RECORDS SHOWN Start Marker

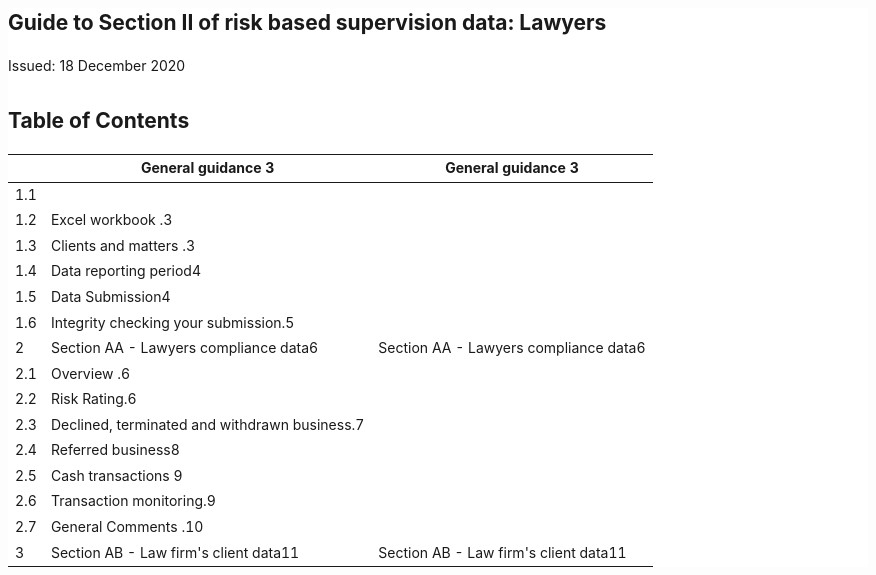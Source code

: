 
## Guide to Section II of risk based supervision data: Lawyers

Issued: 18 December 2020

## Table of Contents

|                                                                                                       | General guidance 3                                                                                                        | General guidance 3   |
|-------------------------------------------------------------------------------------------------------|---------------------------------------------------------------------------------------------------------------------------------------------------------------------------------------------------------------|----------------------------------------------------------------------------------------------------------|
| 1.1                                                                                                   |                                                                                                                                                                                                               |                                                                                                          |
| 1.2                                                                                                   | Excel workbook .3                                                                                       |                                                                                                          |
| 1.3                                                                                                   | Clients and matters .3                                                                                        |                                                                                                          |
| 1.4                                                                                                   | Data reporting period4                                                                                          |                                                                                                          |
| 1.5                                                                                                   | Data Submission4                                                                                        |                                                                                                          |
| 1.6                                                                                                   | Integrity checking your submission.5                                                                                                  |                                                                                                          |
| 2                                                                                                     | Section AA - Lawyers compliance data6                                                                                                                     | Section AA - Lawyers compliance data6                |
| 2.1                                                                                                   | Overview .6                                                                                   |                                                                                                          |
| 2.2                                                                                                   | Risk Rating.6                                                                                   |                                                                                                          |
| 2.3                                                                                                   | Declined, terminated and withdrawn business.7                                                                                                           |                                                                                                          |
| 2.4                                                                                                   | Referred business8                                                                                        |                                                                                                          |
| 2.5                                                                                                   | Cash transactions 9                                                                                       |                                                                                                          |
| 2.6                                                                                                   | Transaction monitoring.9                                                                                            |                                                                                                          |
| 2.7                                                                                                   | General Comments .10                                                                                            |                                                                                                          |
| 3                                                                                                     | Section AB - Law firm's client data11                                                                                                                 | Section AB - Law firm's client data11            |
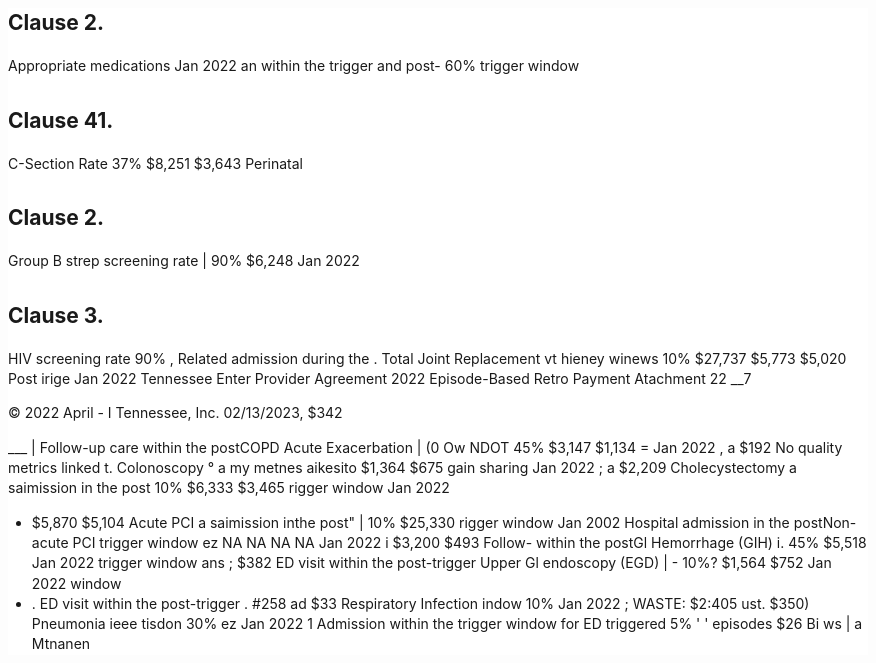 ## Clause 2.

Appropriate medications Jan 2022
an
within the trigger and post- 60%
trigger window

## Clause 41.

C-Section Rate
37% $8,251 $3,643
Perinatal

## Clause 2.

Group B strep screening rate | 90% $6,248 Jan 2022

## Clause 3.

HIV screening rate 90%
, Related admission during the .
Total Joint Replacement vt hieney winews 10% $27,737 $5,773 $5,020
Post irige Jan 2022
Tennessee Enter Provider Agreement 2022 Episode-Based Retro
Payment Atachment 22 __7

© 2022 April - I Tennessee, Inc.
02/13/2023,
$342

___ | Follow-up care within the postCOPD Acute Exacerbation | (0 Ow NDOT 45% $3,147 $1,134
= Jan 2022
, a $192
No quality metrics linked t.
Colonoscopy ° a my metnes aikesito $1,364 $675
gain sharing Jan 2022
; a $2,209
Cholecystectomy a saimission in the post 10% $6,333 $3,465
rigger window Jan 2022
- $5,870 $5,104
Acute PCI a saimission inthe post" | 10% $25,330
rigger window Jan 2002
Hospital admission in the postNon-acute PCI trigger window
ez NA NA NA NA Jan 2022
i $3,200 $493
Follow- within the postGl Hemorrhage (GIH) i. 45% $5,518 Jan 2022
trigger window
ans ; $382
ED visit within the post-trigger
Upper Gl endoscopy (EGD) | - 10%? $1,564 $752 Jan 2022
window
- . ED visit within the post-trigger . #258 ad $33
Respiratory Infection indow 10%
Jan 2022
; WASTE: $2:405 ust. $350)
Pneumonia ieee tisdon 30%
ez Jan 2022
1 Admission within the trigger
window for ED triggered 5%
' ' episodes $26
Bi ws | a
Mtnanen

RECORDS SHOWN End Marker

**THE PROBLEM:** For each line of the data that includes the word "visit", return a copy of it.

**RESPONSE AREA:**
ED visit within the post-trigger
- . ED visit within the post-trigger . #258 ad $33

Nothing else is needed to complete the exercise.